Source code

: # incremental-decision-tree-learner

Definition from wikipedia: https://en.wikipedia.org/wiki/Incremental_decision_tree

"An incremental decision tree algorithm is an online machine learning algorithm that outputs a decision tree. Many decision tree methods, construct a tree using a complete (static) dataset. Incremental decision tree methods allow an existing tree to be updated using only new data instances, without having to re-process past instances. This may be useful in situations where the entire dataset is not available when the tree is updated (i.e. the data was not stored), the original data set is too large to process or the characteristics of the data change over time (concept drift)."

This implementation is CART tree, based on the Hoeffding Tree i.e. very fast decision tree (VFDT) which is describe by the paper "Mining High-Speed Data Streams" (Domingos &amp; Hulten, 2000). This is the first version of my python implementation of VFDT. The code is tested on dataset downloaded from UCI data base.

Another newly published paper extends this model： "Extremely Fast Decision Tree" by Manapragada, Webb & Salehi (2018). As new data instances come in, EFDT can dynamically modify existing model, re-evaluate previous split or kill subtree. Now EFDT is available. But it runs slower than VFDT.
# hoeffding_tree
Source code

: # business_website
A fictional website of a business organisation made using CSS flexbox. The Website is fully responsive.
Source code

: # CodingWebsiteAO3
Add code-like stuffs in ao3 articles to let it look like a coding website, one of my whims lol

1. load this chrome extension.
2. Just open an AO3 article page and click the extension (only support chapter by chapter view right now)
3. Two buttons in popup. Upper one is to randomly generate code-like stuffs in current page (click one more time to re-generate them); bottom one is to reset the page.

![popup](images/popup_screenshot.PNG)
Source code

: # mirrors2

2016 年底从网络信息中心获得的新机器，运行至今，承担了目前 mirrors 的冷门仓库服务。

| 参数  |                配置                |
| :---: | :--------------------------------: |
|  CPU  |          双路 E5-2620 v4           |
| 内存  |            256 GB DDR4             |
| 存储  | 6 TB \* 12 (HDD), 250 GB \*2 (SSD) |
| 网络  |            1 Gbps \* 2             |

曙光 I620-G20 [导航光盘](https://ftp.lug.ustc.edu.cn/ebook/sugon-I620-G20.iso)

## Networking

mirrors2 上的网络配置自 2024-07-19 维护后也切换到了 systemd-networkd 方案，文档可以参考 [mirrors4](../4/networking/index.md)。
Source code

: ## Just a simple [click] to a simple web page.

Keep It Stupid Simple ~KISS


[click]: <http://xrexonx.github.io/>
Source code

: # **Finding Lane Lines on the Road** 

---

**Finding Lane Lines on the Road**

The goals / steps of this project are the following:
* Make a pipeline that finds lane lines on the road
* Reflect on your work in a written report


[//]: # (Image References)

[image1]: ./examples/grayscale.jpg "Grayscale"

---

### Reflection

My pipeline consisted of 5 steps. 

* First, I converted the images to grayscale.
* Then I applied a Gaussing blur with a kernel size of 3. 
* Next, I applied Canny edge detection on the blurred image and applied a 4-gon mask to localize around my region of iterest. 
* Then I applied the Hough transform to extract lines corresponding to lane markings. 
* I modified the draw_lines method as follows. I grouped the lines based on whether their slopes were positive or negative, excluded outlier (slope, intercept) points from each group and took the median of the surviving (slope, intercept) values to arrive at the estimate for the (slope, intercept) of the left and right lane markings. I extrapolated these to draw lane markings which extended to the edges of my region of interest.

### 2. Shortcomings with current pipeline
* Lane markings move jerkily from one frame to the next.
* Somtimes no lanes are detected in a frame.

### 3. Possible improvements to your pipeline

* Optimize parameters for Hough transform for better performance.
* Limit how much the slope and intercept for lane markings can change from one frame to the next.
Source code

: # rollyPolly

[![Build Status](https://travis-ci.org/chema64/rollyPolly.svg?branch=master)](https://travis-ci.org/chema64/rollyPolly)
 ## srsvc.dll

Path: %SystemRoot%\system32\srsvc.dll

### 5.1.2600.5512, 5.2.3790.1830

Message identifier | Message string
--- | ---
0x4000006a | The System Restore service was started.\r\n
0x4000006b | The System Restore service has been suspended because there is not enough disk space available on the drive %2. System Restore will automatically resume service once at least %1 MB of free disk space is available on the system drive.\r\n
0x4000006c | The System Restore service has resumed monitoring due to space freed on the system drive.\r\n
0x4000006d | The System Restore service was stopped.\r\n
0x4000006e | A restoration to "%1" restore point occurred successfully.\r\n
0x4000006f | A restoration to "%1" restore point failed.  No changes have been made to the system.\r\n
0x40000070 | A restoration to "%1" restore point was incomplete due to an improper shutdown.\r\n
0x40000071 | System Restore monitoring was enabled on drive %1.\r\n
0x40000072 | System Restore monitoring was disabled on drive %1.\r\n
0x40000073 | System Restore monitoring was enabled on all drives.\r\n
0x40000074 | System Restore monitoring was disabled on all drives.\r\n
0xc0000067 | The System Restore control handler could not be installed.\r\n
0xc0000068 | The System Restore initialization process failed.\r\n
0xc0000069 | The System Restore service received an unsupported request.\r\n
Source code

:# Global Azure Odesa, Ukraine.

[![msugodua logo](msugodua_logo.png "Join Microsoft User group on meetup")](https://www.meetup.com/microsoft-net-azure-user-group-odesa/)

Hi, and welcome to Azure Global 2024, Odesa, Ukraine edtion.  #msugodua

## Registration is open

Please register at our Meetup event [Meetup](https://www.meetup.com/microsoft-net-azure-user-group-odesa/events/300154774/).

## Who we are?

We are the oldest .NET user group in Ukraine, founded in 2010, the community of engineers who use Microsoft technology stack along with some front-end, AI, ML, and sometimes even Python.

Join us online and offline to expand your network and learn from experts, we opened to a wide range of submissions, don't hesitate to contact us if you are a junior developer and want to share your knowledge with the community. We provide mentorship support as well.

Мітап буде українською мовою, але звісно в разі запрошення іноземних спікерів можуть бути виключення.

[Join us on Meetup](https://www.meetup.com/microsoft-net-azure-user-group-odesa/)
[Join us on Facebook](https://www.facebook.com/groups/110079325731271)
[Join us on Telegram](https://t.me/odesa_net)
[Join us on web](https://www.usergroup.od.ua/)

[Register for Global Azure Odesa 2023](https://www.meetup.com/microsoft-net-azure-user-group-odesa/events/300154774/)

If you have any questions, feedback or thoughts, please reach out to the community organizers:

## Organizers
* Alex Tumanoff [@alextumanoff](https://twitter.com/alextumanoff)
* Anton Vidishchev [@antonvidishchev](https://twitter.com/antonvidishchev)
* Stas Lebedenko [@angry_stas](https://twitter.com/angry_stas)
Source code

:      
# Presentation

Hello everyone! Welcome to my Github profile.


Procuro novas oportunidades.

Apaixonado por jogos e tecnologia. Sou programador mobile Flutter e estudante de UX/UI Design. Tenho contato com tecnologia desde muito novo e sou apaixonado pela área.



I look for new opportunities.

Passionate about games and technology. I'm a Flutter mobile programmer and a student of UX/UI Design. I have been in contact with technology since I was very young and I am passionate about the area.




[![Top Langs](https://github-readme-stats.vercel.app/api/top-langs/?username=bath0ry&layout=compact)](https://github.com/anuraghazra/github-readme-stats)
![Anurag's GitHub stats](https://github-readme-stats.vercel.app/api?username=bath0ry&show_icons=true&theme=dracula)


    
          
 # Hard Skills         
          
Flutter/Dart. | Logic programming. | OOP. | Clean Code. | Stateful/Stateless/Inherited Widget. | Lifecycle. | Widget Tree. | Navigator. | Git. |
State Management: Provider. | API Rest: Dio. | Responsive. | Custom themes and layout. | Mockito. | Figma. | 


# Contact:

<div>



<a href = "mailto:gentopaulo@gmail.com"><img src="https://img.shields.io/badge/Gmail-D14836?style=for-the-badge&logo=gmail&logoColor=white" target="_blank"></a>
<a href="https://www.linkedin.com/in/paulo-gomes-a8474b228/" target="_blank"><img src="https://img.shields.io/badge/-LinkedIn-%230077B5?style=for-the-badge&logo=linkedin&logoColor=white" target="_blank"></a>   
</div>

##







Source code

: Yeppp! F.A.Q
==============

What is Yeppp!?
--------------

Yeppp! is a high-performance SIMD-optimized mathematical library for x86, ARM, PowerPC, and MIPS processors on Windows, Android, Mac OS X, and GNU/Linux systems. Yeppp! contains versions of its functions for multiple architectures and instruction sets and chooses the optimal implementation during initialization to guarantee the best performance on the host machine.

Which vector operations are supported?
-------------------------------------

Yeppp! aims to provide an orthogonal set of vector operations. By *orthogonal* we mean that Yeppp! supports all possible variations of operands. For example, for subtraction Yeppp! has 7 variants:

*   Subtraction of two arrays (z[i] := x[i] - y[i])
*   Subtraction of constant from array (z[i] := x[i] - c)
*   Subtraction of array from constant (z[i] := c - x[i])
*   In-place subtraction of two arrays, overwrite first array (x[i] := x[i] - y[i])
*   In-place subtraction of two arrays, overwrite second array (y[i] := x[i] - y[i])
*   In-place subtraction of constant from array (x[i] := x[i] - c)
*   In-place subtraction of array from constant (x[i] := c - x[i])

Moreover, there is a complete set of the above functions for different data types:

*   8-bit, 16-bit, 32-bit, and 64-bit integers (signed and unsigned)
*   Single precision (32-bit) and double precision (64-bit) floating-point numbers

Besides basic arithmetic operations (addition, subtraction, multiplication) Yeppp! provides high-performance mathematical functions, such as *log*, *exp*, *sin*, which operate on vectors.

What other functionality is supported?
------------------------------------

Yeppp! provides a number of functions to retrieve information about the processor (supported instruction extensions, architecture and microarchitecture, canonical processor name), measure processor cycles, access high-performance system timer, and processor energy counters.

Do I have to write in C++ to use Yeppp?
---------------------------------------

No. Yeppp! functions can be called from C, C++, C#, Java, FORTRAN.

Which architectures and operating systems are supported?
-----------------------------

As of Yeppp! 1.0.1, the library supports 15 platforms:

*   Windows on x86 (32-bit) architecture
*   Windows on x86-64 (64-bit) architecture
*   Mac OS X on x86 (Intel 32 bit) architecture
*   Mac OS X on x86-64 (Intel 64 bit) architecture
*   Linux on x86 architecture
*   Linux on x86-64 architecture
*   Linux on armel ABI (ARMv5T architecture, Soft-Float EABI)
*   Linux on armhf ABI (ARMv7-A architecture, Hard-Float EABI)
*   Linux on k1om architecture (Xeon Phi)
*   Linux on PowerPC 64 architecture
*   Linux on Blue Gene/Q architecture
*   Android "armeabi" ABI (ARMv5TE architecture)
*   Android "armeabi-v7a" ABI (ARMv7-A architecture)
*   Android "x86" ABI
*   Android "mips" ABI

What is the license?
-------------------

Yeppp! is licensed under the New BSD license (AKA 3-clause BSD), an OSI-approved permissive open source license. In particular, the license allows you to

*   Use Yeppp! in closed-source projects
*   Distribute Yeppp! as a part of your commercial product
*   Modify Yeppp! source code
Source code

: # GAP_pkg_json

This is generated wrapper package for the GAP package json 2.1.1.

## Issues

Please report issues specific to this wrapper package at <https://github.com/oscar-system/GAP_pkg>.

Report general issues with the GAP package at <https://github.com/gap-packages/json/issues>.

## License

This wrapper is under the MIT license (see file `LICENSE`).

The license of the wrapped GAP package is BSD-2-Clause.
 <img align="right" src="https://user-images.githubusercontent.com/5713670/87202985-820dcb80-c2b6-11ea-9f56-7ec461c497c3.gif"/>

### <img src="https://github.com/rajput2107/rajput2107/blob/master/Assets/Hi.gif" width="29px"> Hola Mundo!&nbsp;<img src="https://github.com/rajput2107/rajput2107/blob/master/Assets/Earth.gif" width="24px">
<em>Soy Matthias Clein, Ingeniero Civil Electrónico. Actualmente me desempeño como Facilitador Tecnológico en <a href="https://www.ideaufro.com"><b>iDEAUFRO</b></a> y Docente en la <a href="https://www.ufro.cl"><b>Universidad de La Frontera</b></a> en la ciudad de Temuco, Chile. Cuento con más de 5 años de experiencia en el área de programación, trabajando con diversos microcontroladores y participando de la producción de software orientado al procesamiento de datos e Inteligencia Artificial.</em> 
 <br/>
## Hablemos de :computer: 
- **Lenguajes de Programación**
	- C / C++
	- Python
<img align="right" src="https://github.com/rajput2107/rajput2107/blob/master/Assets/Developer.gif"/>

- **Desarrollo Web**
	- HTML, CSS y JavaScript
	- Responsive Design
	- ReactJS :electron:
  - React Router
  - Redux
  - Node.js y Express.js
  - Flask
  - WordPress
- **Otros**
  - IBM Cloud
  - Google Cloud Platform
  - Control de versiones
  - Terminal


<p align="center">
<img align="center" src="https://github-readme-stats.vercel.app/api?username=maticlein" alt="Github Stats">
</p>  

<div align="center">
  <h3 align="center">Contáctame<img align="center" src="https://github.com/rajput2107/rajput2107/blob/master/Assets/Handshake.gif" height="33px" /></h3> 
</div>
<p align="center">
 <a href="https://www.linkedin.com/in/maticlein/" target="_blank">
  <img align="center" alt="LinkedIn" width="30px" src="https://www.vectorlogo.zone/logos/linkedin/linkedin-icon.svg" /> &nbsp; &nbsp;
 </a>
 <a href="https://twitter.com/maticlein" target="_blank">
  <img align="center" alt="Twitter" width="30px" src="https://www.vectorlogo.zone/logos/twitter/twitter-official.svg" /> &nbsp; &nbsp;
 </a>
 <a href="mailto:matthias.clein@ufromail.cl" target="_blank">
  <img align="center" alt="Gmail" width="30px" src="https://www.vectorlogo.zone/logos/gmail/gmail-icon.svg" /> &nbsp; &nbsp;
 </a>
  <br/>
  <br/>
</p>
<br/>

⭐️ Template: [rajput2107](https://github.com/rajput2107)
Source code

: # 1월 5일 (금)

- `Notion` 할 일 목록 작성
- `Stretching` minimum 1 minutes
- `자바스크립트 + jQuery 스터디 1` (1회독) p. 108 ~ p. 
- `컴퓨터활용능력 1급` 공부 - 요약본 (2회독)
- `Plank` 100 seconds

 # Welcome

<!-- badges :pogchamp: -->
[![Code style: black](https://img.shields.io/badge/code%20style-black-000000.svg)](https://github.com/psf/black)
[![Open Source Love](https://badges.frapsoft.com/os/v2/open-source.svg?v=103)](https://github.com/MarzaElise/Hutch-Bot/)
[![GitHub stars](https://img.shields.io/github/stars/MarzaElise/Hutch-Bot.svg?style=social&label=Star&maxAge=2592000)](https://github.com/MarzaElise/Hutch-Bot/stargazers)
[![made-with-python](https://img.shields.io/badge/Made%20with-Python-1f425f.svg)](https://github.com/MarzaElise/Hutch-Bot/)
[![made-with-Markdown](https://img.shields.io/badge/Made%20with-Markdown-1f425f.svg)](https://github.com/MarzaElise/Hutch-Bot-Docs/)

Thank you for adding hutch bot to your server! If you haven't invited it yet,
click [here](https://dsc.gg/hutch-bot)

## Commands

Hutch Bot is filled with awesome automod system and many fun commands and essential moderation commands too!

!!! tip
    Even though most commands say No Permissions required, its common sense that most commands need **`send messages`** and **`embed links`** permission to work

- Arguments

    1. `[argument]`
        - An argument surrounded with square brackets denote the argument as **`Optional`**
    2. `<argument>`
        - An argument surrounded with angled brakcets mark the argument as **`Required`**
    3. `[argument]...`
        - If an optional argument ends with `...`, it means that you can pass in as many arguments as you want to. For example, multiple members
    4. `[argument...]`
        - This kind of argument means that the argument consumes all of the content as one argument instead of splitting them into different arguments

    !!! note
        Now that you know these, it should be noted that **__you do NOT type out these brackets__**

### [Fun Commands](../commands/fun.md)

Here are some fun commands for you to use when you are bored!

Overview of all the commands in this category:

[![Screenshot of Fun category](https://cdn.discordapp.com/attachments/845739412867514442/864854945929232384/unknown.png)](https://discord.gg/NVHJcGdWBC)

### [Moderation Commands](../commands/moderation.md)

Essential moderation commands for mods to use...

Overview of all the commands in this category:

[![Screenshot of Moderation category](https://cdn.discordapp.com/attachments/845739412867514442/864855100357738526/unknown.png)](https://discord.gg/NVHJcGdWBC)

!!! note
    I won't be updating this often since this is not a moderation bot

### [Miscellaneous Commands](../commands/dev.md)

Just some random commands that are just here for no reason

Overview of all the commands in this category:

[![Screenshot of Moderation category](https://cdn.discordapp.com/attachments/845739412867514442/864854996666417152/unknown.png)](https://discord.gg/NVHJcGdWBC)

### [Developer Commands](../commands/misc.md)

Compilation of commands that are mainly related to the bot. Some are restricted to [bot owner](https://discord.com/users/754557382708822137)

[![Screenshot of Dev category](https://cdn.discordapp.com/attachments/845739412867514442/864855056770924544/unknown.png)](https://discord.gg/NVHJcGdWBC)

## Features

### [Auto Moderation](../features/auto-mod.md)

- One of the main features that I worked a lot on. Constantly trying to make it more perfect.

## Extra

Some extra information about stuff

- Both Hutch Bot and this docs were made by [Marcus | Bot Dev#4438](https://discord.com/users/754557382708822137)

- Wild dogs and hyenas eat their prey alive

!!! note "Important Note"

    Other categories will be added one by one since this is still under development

Description of the task: Leave out every line above except those from the line with "# 1월 5일 (금)" up to and including the line with "Here are some", and copy those exactly.

Answer for the task:
: # 1월 5일 (금)

- `Notion` 할 일 목록 작성
- `Stretching` minimum 1 minutes
- `자바스크립트 + jQuery 스터디 1` (1회독) p. 108 ~ p. 
- `컴퓨터활용능력 1급` 공부 - 요약본 (2회독)
- `Plank` 100 seconds

 # Welcome

<!-- badges :pogchamp: -->
[![Code style: black](https://img.shields.io/badge/code%20style-black-000000.svg)](https://github.com/psf/black)
[![Open Source Love](https://badges.frapsoft.com/os/v2/open-source.svg?v=103)](https://github.com/MarzaElise/Hutch-Bot/)
[![GitHub stars](https://img.shields.io/github/stars/MarzaElise/Hutch-Bot.svg?style=social&label=Star&maxAge=2592000)](https://github.com/MarzaElise/Hutch-Bot/stargazers)
[![made-with-python](https://img.shields.io/badge/Made%20with-Python-1f425f.svg)](https://github.com/MarzaElise/Hutch-Bot/)
[![made-with-Markdown](https://img.shields.io/badge/Made%20with-Markdown-1f425f.svg)](https://github.com/MarzaElise/Hutch-Bot-Docs/)

Thank you for adding hutch bot to your server! If you haven't invited it yet,
click [here](https://dsc.gg/hutch-bot)

## Commands

Hutch Bot is filled with awesome automod system and many fun commands and essential moderation commands too!

!!! tip
    Even though most commands say No Permissions required, its common sense that most commands need **`send messages`** and **`embed links`** permission to work

- Arguments

    1. `[argument]`
        - An argument surrounded with square brackets denote the argument as **`Optional`**
    2. `<argument>`
        - An argument surrounded with angled brakcets mark the argument as **`Required`**
    3. `[argument]...`
        - If an optional argument ends with `...`, it means that you can pass in as many arguments as you want to. For example, multiple members
    4. `[argument...]`
        - This kind of argument means that the argument consumes all of the content as one argument instead of splitting them into different arguments

    !!! note
        Now that you know these, it should be noted that **__you do NOT type out these brackets__**

### [Fun Commands](../commands/fun.md)

Here are some fun commands for you to use when you are bored!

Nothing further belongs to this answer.